Select and copy out every line in the records containing "Vista".
### Working data
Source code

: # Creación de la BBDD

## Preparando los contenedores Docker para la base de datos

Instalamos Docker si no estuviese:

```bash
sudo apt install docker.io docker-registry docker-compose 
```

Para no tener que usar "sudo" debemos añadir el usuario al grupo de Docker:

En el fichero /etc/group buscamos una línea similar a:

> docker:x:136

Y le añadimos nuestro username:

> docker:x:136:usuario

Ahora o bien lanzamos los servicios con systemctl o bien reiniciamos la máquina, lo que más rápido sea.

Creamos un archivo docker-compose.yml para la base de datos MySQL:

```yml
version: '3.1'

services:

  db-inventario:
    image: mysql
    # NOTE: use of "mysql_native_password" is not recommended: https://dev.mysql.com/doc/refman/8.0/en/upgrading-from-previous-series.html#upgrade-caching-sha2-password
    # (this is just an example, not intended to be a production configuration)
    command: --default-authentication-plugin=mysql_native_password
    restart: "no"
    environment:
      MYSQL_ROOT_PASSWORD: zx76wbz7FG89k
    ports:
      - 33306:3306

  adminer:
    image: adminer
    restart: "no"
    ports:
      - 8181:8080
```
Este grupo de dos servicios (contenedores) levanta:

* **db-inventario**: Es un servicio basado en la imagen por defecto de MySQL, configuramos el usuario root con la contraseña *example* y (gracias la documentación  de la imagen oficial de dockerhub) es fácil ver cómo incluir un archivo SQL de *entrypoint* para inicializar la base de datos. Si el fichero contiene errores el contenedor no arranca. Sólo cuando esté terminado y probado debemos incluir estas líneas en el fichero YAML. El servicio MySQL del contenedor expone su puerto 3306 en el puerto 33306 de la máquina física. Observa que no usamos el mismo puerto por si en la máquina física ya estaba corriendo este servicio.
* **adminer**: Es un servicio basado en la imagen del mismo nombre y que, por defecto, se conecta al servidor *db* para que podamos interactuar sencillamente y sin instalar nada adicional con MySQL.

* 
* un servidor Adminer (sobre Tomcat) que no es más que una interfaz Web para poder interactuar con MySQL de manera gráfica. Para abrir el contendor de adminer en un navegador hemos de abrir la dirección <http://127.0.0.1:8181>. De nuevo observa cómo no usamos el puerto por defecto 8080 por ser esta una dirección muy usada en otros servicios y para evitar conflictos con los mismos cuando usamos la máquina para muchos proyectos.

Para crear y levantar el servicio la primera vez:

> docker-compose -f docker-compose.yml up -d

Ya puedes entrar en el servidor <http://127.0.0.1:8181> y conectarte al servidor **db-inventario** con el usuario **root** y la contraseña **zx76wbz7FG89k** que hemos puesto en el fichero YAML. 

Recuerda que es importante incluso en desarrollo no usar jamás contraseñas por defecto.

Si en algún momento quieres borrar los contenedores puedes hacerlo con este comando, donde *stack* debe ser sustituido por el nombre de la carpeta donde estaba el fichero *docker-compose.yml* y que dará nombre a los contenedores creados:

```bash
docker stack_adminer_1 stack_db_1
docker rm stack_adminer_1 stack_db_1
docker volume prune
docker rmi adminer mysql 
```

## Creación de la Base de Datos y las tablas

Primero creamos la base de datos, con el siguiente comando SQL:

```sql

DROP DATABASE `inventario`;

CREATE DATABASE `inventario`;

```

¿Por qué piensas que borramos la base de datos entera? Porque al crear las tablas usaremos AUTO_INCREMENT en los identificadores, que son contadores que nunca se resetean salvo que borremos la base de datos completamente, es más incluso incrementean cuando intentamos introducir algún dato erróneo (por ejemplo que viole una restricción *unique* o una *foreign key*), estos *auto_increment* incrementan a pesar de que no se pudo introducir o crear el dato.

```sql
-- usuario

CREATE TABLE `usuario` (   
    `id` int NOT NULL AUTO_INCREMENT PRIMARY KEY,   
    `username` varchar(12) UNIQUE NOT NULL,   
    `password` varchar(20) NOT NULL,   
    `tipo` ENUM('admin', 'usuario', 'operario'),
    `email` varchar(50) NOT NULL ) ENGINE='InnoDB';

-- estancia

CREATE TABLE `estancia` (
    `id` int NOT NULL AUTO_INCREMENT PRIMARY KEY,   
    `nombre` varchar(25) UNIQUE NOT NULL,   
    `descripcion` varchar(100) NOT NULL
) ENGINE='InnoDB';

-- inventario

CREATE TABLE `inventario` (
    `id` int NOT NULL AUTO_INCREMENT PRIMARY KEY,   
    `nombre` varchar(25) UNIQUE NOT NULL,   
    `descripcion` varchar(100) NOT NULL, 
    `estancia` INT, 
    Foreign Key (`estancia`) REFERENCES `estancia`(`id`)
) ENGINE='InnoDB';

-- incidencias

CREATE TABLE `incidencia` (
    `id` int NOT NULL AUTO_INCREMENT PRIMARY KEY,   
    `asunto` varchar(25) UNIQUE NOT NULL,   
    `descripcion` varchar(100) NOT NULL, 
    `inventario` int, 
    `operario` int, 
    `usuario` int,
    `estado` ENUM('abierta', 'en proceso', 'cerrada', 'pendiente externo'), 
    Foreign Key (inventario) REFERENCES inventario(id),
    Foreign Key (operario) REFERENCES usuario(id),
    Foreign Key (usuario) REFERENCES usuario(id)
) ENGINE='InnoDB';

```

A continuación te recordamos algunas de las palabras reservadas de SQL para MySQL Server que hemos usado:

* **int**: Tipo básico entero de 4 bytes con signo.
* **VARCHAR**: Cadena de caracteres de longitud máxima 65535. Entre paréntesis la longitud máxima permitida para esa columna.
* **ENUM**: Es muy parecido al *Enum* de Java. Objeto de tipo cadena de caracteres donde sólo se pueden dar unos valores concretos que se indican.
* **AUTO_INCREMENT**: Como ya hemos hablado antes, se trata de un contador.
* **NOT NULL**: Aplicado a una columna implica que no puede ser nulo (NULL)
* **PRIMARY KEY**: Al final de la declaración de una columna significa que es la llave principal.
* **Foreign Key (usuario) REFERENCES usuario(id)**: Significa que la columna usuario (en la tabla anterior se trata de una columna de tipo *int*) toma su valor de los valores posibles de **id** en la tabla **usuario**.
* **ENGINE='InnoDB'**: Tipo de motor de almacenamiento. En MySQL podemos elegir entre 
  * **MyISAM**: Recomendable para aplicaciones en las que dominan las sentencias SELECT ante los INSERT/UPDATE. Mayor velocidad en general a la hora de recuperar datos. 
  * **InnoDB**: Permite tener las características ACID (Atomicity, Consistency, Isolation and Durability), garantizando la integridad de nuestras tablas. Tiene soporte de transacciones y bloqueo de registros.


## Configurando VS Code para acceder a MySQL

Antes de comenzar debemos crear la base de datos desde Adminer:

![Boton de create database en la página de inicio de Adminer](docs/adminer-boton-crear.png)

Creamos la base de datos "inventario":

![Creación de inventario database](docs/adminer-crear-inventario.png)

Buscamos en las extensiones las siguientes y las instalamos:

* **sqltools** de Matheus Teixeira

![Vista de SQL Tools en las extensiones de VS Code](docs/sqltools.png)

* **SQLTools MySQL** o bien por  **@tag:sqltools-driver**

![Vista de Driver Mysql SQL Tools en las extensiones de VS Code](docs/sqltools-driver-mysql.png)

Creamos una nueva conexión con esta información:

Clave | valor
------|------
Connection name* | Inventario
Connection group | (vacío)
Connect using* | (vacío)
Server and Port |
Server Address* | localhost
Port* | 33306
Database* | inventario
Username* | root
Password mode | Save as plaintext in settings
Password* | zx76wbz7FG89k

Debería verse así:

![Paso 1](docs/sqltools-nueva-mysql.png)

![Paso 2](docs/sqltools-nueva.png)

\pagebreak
######
### Working data
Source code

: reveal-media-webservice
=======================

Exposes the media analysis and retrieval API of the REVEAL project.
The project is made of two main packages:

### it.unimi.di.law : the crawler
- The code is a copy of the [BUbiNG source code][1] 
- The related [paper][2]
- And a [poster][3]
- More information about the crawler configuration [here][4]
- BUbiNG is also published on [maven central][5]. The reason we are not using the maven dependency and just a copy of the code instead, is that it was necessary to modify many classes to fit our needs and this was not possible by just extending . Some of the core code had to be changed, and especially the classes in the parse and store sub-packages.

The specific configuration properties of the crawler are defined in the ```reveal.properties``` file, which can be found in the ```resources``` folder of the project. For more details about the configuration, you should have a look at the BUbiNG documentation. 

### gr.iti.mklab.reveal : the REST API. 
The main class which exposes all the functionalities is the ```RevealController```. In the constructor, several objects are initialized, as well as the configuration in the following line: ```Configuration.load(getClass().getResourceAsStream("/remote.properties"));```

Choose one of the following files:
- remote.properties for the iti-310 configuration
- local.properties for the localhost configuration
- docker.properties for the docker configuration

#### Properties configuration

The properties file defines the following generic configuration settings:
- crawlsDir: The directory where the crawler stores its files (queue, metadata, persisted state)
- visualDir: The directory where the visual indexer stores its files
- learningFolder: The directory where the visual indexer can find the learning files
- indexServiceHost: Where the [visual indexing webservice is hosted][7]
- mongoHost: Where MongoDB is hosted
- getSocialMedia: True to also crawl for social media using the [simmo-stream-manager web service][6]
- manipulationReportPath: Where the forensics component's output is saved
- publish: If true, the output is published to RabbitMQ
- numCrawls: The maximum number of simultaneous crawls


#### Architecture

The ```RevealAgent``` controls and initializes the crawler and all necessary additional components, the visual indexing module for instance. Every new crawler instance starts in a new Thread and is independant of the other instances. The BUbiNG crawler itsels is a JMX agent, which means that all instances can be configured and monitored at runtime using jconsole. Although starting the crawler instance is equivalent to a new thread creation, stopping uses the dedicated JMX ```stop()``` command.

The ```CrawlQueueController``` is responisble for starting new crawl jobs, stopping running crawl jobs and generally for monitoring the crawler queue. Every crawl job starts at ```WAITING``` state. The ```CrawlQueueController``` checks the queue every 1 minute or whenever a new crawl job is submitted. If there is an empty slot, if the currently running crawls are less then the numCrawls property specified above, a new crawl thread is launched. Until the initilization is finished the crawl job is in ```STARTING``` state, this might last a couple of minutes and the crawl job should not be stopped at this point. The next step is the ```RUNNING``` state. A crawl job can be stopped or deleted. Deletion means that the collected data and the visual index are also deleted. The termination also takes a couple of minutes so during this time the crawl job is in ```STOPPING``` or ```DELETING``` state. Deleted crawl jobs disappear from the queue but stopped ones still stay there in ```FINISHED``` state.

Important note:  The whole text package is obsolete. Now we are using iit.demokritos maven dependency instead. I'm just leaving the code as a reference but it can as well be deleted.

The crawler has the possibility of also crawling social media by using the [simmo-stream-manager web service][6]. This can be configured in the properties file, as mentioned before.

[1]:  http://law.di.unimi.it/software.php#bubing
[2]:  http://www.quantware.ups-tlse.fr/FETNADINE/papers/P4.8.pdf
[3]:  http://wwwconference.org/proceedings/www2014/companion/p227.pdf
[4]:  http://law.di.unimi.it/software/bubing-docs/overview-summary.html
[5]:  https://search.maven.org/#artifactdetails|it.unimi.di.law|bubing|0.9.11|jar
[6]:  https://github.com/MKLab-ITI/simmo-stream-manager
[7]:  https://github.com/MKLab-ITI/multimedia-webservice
######
* **Task answer**:
![Vista de SQL Tools en las extensiones de VS Code](docs/sqltools.png)
![Vista de Driver Mysql SQL Tools en las extensiones de VS Code](docs/sqltools-driver-mysql.png)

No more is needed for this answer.